Houston made it 14-13 when Arian Foster broke through a hole for a 13-yard TD run and saluted Pagano by tapping the (hash)Chuckstrong sign hanging on the wall behind the end zone instead of doing his trademark bow. Foster ran 16 times for 96 yards.
Graham’s 37-yard field goal gave Houston the lead with 5:22 to go in the third quarter, but Karim’s long TD return set off a celebration that didn’t end until after Pagano had done his dance.
“It’s like a dream come true again,” Pagano said. “It’s the greatest feeling in the world to be down there.”
Schaub finished 24 of 36 for 275 yards with two interceptions and no touchdowns. Foster ran 16 times for 96 yards.

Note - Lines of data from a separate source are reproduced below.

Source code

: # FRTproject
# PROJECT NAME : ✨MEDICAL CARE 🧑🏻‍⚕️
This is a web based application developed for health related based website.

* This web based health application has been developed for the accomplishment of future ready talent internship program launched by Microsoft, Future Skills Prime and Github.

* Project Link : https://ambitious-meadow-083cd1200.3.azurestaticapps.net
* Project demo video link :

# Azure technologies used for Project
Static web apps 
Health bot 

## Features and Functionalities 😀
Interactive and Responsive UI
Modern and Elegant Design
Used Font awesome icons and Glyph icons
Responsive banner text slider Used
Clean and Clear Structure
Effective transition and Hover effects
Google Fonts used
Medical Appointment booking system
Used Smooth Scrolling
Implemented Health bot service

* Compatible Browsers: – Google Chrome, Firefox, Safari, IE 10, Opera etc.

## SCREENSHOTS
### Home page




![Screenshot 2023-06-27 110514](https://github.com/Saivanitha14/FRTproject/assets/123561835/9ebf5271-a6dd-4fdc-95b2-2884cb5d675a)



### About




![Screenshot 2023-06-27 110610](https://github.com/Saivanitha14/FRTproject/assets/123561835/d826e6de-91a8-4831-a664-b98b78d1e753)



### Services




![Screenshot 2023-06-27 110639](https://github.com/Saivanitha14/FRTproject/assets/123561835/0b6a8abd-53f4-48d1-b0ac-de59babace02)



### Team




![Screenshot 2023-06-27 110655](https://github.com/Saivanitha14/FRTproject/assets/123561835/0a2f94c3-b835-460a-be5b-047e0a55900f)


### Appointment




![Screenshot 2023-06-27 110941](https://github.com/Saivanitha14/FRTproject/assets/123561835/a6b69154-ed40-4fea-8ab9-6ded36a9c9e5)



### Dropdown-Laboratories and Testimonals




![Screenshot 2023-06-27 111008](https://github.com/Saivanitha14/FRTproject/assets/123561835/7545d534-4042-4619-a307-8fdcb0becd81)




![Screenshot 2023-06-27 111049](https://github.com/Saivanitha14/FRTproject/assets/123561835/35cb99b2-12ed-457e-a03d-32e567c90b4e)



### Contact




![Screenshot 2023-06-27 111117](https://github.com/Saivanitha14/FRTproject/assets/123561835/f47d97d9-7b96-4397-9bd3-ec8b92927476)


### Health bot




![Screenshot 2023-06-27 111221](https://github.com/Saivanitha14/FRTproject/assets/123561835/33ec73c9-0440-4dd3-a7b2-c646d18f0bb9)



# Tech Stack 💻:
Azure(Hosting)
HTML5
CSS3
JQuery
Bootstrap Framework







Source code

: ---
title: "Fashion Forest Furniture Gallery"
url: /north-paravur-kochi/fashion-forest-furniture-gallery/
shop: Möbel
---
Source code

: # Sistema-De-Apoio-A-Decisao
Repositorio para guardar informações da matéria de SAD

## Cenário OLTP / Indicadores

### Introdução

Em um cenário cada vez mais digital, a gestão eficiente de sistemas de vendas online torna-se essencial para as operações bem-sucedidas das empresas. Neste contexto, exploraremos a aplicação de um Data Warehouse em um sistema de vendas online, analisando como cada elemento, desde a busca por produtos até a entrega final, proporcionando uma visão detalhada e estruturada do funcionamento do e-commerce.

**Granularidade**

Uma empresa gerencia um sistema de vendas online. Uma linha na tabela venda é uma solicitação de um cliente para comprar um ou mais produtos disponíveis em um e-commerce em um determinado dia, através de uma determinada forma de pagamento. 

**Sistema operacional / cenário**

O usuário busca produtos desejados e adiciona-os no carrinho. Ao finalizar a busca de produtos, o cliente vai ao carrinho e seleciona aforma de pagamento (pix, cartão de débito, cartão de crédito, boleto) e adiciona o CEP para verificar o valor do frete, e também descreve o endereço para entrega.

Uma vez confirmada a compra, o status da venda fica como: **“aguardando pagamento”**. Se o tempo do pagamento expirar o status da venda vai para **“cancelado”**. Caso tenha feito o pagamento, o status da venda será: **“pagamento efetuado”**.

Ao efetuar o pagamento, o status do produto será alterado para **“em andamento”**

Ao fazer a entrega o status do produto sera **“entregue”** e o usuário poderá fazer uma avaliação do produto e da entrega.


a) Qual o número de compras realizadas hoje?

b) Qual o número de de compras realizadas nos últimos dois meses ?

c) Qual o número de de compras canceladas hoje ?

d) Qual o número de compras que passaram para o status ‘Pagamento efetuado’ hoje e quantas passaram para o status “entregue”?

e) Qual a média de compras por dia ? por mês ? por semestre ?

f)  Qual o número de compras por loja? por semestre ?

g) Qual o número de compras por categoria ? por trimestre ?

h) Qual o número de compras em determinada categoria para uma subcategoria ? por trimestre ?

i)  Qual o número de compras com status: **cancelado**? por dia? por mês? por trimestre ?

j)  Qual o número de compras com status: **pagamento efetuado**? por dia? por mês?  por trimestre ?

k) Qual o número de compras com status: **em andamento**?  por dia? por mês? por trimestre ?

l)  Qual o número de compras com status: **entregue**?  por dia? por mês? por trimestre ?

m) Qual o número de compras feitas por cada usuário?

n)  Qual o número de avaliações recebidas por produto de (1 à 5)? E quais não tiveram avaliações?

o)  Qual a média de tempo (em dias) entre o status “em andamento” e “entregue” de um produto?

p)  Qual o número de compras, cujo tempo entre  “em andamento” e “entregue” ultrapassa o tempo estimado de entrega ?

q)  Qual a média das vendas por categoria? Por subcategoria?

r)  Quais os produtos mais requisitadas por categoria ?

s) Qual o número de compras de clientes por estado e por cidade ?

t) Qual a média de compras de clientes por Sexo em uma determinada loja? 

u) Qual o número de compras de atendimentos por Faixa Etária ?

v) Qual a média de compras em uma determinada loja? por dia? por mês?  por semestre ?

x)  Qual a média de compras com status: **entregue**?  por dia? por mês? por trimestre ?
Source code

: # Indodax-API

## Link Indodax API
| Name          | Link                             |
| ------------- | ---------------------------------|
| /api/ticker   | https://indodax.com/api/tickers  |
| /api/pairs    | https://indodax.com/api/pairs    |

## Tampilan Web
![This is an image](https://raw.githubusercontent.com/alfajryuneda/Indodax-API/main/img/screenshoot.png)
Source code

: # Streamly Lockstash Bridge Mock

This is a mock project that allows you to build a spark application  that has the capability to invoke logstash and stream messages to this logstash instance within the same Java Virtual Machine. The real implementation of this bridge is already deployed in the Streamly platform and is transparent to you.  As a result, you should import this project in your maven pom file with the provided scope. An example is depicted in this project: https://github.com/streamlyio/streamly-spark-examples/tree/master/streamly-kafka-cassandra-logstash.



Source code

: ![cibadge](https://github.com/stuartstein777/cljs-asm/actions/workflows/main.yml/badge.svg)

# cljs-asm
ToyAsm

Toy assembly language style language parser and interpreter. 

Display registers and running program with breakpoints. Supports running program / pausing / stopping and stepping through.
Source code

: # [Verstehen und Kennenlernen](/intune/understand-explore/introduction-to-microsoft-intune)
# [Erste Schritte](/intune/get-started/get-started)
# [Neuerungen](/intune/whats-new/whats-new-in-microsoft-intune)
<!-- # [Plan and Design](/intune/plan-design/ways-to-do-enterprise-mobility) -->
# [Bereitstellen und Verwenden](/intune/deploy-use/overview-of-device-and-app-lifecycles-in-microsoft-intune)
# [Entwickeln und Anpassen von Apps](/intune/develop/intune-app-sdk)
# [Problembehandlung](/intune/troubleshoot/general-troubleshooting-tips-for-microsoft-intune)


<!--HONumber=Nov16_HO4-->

NOTES: Andre Johnson caught 12 passes for 141 yards and became the second player in league history with three seasons of 100 or more catches and 1,500 or more yards. The other: Former Colt Marvin Harrison. ... Manning had 326 completions, Luck finished the season with 339. ... Watt had a shared sack taken away in the first half when the officials erased a sack-fumble of Luck because of the Tuck Rule. ... The Colts lost starting guard Joe Reitz in the first half with a head injury. ... Houston linebacker Daryl Sharpton left the game with a hip injury. Linebacker Tim Dobbins left in the second half with what Kubiak thought was a shoulder injury.